The grammar provided has rules such as VP -> Verb NP PP, which has more than two non-terminals on the right hand side. However, the CKY algorithm can only handle grammars in a binarized format such as CNF. Therefore, your program will need to binarize the grammar before CKY decoding can be executed. You can't do this manually due to the blind testing of your program. You should use the CNF conversion introduced in class. You should be very careful that the binarization is done in a way that the probability stays the same for equivalent rules before and after binarization.

Note that when using the binarized grammar, the parse tree generated by CKY will not be in its most natural form (because intermediate non-terminal symbols introduced by the binarization process may be present in the tree). Such parses are not considered as the final result. You should "debinarize" (the reverse of binarization) the tree to convert it back to its most natural form (no non-terminal that is not in the original grammar is permitted in the final output).

Example

Suppose that in your binarization process, the grammar rule VP -> Verb NP PP is broken into

VP -> Verb @VP.Verb
@VP.Verb -> NP PP.

Using this grammar, your CKY produces the following parse tree for some sentence. alt text

This tree is not in its most natural form because it contains the nonterminal symbol, @VP.Verb, which is not in the original grammar. You need to post-process this tree to convert it to the following tree: alt text

Directly showing the tree containing non-terminals that are not in the original grammar as the answer without debinarization will result in point deduction!

Input/Output Requirements

⚠️ Warning Failing to conform to the the input/output requirement will result in a 5-point deduction.

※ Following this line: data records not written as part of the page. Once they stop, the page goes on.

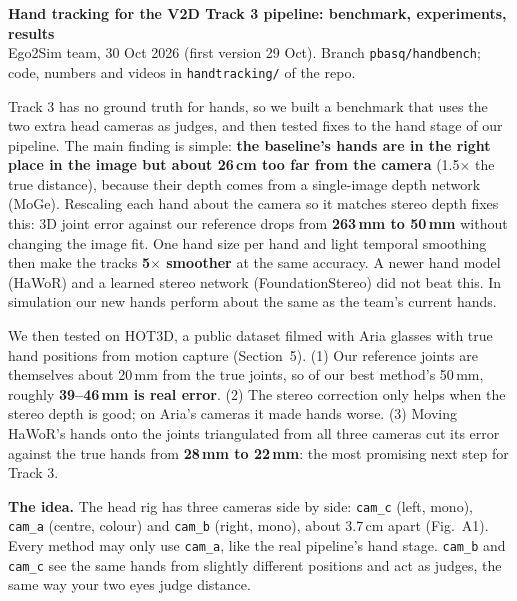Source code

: \documentclass[10pt]{article}
\newcommand{\sect}[1]{\vspace{3pt}{\large\bfseries #1}\par\vspace{1pt}}
\newcommand{\good}[1]{\textbf{#1}}
\begin{document}
\pagestyle{plain}

{\LARGE\bfseries Hand tracking for the V2D Track 3 pipeline: benchmark, experiments, results}\\[2pt]
{\small Ego2Sim team, 30 Oct 2026 (first version 29 Oct). Branch \texttt{pbasq/handbench}; code, numbers and videos in
\texttt{handtracking/} of the repo.}

\sect{Summary}
Track 3 has no ground truth for hands, so we built a benchmark that uses the two extra head cameras as judges, and then
tested fixes to the hand stage of our pipeline. The main finding is simple: \good{the baseline's hands are in the right
place in the image but about 26\,cm too far from the camera} (1.5$\times$ the true distance), because their depth comes
from a single-image depth network (MoGe). Rescaling each hand about the camera so it matches stereo depth fixes this:
3D joint error against our reference drops from \good{263\,mm to 50\,mm} without changing the image fit. One hand size per
hand and light temporal smoothing then make the tracks \good{5$\times$ smoother} at the same accuracy. A newer hand model
(HaWoR) and a learned stereo network (FoundationStereo) did not beat this. In simulation our new hands perform about the
same as the team's current hands.

We then tested on HOT3D, a public dataset filmed with Aria glasses with true hand positions from motion capture
(Section~5). (1) Our reference joints are themselves about 20\,mm from the true joints, so of our best method's 50\,mm,
roughly \good{39--46\,mm is real error}. (2) The stereo correction only helps when the stereo depth is good; on Aria's
cameras it made hands worse. (3) Moving HaWoR's hands onto the joints triangulated from all three cameras cut its error
against the true hands from \good{28\,mm to 22\,mm}: the most promising next step for Track 3.

\sect{1. How we evaluate (the benchmark)}
\textbf{The idea.} The head rig has three cameras side by side: \texttt{cam\_c} (left, mono), \texttt{cam\_a} (centre,
colour) and \texttt{cam\_b} (right, mono), about 3.7\,cm apart (Fig.~A1). Every method may only use \texttt{cam\_a}, like
the real pipeline's hand stage. \texttt{cam\_b} and \texttt{cam\_c} see the same hands from slightly different positions
and act as judges, the same way your two eyes judge distance.
\end{document}
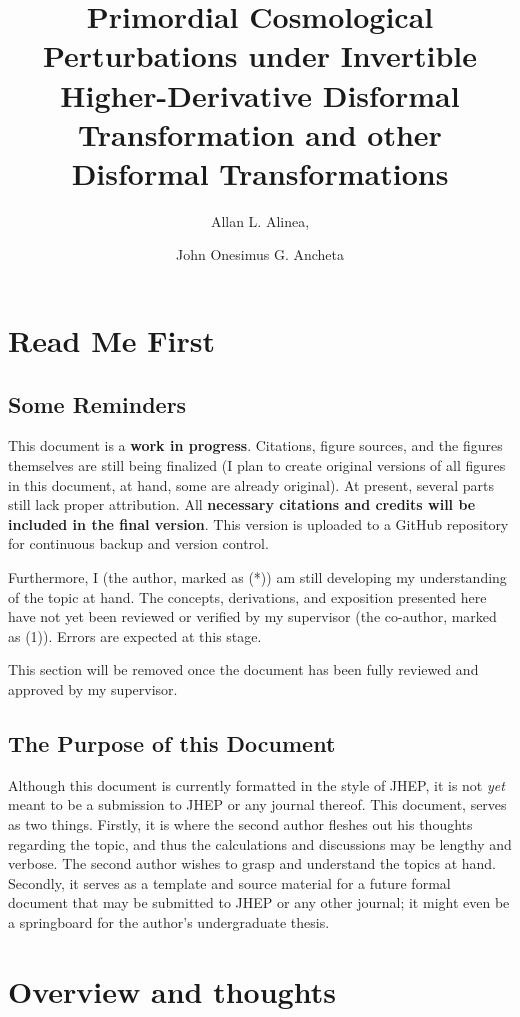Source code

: \documentclass[a4paper,11pt]{article}
\title{\boldmath Primordial Cosmological Perturbations under Invertible Higher-Derivative Disformal Transformation and other Disformal Transformations}
\author[1]{Allan L. Alinea,\note{Corresponding author.}}
\author[*]{John Onesimus G. Ancheta \note[*]{The guy writing this document}}
\affiliation[]{Astrophysics, Particle Physics, Nuclear Physics Research Cluster
\\Institute of Physics, \\ University of the Philippines Los Baños \\ 4031 College, Los Baños, Laguna, Philippines}
\begin{document}
 
\maketitle
\flushbottom


\section{Read Me First}
\subsection*{Some Reminders}
This document is a \textbf{work in progress}. Citations, figure sources, and the figures themselves are still being finalized
 (I plan to create original versions of all figures in this document, at hand, some are already original). At present, several parts still lack proper attribution. All \textbf{necessary citations and credits will be included in the final version}. This version is uploaded to a GitHub repository for continuous backup and version control.

Furthermore, I (the author, marked as (*)) am still developing my understanding of the topic at hand. The concepts, derivations, and exposition presented here have not yet been reviewed or verified by my supervisor (the co-author, marked as (1)). Errors are expected at this stage.

This section will be removed once the document has been fully reviewed and approved by my supervisor.
\subsection*{The Purpose of this Document}
Although this document is currently formatted in the style of JHEP, it is not \textit{yet} meant
to be a submission to JHEP or any journal thereof. This document, serves as two things. Firstly, it is where the second author
fleshes out his thoughts regarding the topic, and thus the calculations and discussions may be lengthy and verbose.
The second author wishes to grasp and understand the topics at hand. Secondly, it serves as a template and source material
for a future formal document that may be submitted to JHEP or any other journal; it might even be a springboard for the author's undergraduate thesis. 



\section{Overview and thoughts}
\end{document}
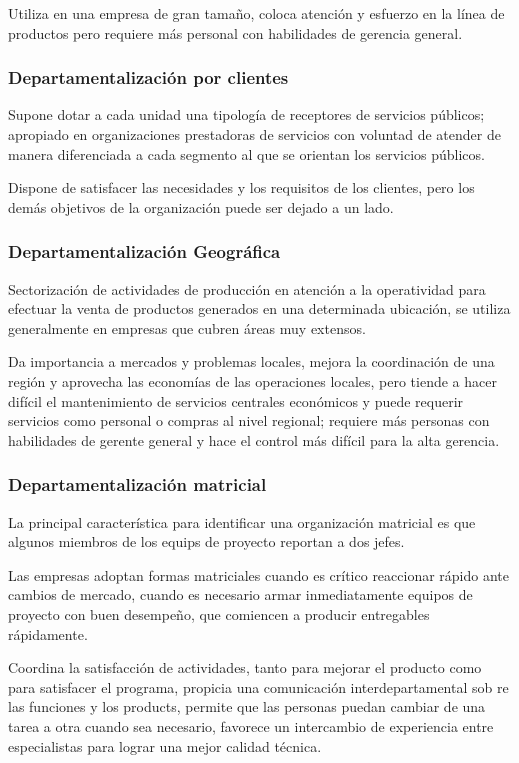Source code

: Utiliza en una empresa de gran tamaño, coloca atención y esfuerzo en la línea de productos pero requiere más personal con habilidades de gerencia general.
\subsubsection{Departamentalización por clientes}
Supone dotar a cada unidad una tipología de receptores de servicios públicos; apropiado en organizaciones prestadoras de servicios con voluntad de atender de manera diferenciada a cada segmento al que se orientan los servicios públicos.

Dispone de satisfacer las necesidades y los requisitos de los clientes, pero los demás objetivos de la organización puede ser dejado a un lado.

\subsubsection{Departamentalización Geográfica}
Sectorización de actividades de producción en atención a la operatividad para efectuar la venta de productos generados en una determinada ubicación, se utiliza generalmente en empresas que cubren áreas muy extensos.

Da importancia a mercados y problemas locales, mejora la coordinación de una región y aprovecha las economías de las operaciones locales, pero tiende a hacer difícil el mantenimiento de servicios centrales económicos y puede requerir servicios como personal o compras al nivel regional; requiere más personas con habilidades de gerente general y hace el control más difícil para la alta gerencia.

\subsubsection{Departamentalización matricial}
La principal característica para identificar una organización matricial es que algunos miembros de los equips de proyecto reportan a dos jefes.

Las empresas adoptan formas matriciales cuando es crítico reaccionar rápido ante cambios de mercado, cuando es necesario armar inmediatamente equipos de proyecto con buen desempeño, que comiencen a producir entregables rápidamente.

Coordina la satisfacción de actividades, tanto para mejorar el producto como para satisfacer el programa, propicia una comunicación interdepartamental sob re las funciones y los products, permite que las personas puedan cambiar de una tarea a otra cuando sea necesario, favorece un intercambio de experiencia entre especialistas para lograr una mejor calidad técnica.

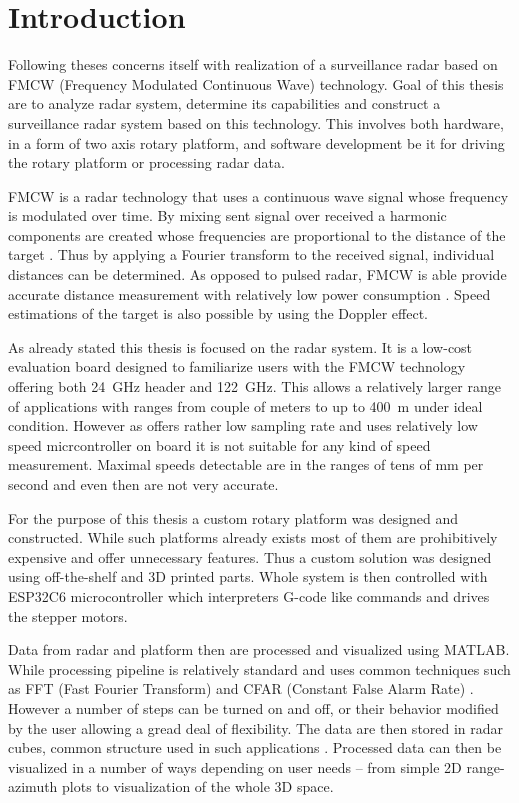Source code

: 
\chapter*{Introduction}

Following theses concerns itself with realization of a surveillance radar based on FMCW (Frequency Modulated Continuous Wave) technology.
Goal of this thesis are to analyze \sidar radar system, determine its capabilities and construct a surveillance radar system based on this technology.
This involves both hardware, in a form of two axis rotary platform, and software development be it for driving the rotary platform or processing radar data.

FMCW is a radar technology that uses a continuous wave signal whose frequency is modulated over time.
By mixing sent signal over received a harmonic components are created whose frequencies are proportional to the distance of the target \cite{graham2005}.
Thus by applying a Fourier transform to the received signal, individual distances can be determined.
As opposed to pulsed radar, FMCW is able provide accurate distance measurement with relatively low power consumption \cite{jankiraman2018}.
Speed estimations of the target is also possible by using the Doppler effect.

As already stated this thesis is focused on the \sidar radar system.
It is a low-cost evaluation board designed to familiarize users with the FMCW technology offering both 24~GHz header and 122~GHz\cite{sidarMAN}.
This allows a relatively larger range of applications with ranges from couple of meters to up to 400~m \cite{sidarMANOld} under ideal condition.
However as \sidar offers rather low sampling rate and uses relatively low speed micrcontroller on board it is not suitable for any kind of speed measurement.
Maximal speeds detectable are in the ranges of tens of mm per second and even then are not very accurate.

For the purpose of this thesis a custom rotary platform was designed and constructed.
While such platforms already exists \cite{standa, carl} most of them are prohibitively expensive and offer unnecessary features.
Thus a custom solution was designed using off-the-shelf and 3D printed parts.
Whole system is then controlled with ESP32C6 microcontroller which interpreters G-code like commands and drives the stepper motors.

Data from radar and platform then are processed and visualized using MATLAB.
While processing pipeline is relatively standard and uses common techniques such as FFT (Fast Fourier Transform) and CFAR (Constant False Alarm Rate) \cite{richards2022}.
However a number of steps can be turned on and off, or their behavior modified by the user allowing a gread deal of flexibility.
The data are then stored in radar cubes, common structure used in such applications \cite{richards2022}.
Processed data can then be visualized in a number of ways depending on user needs -- from simple 2D range-azimuth plots to visualization of the whole 3D space.

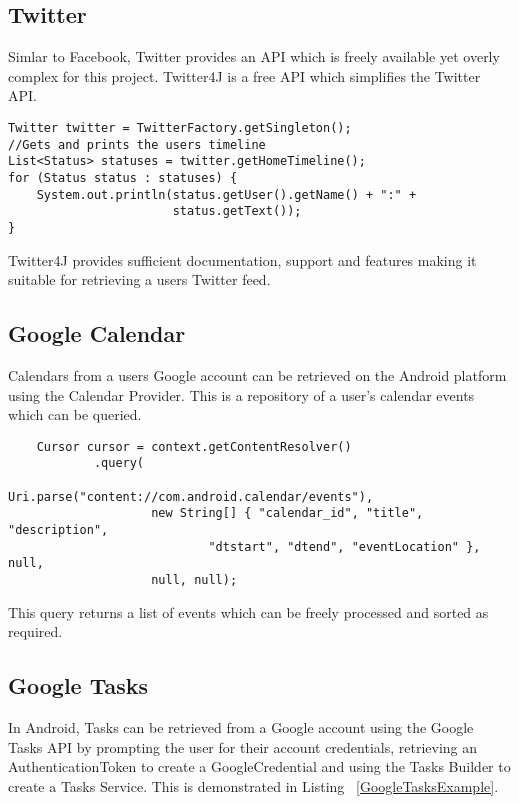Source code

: \subsection{Twitter}

Simlar to Facebook, Twitter provides an API which is freely available yet overly complex for this project. Twitter4J is a free API which simplifies the Twitter API.

\begin{lstlisting}
Twitter twitter = TwitterFactory.getSingleton();
//Gets and prints the users timeline
List<Status> statuses = twitter.getHomeTimeline();
for (Status status : statuses) {
    System.out.println(status.getUser().getName() + ":" +
                       status.getText());
}
\end{lstlisting}

Twitter4J provides sufficient documentation, support and features making it suitable for retrieving a users Twitter feed.  

\subsection{Google Calendar}
Calendars from a users Google account can be retrieved on the Android platform using the Calendar Provider. This is a repository of a user's calendar events which can be queried.

\lstset{language=Java, caption=Calendar Provider example }
\begin{lstlisting}
    Cursor cursor = context.getContentResolver()
            .query(
                    Uri.parse("content://com.android.calendar/events"),
                    new String[] { "calendar_id", "title", "description",
                            "dtstart", "dtend", "eventLocation" }, null,
                    null, null);
\end{lstlisting}

This query returns a list of events which can be freely processed and sorted as required. 
\subsection{Google Tasks}
In Android, Tasks can be retrieved from a Google account using the Google Tasks API by prompting the user for their account credentials, retrieving an AuthenticationToken to create a GoogleCredential and using the Tasks Builder to create a Tasks Service. This is demonstrated in Listing ~\ref{GoogleTasksExample}.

Your script (for Python users) or executable jar (for Java users) must take three parameters:

  • The grammar file
  • The sentence to parse (which will be surrounded by double quotes)
  • The gold-standard parse of the sentence (which will be an s-expression (see below) surrounded by double quotes)

If you use Python, your code will be tested as:

python prob-cky.py pcfg.txt "A test sentence ."   "the gold-standard s-expression" 

If you use Java, your code will be tested as:

java -cp yourname.jar cs2731.hw2.ProbCKY pcfg.txt "A test sentence ." "the gold standard s-expression"

The output should be printed to the standard output stream. Print the following information

  • Does the grammar accept the sentence? For this question, you should print a line saying either "Sentence accepted" or "Sentence rejected". If accepted, you in addition need to print the following.
  • What is the probability of the sentence? Just print the number.
  • What are the parse trees for the sentence? Print each tree in the s-expression format. Also print the probability of each tree immediately below the tree, as well as its recall and precision scores compared to the gold-standard. The s-expression is a bracket-based format for parse trees. An example:
Example
[S [NP [Pronoun I]] [VP [Verb book] [NP [Det a] [Nominal [Noun flight]]] [PP [Preposition to] [NP [Proper-Noun houston]]]]]

(Copy and paste this string into mshang.ca/syntree to visualize it. You will find this tool very useful throughout this homework. )

What to Include in Submission?

Submit a writeup for the HMM portion of the homework.

For the CKY portion for Python users, include:

  • The python source file: prob-cky.py.
  • A readme.txt which includes:
    • Python version (2 or 3)
    • How did you do binarization?
    • Any known issues that prevent your script from running.

For Java users, include:

  • A yourname.zip archive which includes the Java source.
  • A yourname.jar which is compiled from your source code. The jar should have a main class named cs2731.hw2.ProbCKY.
  • A readme.txt which includes:
    • How did you do binarization?
    • Any known issues that prevent your code from running.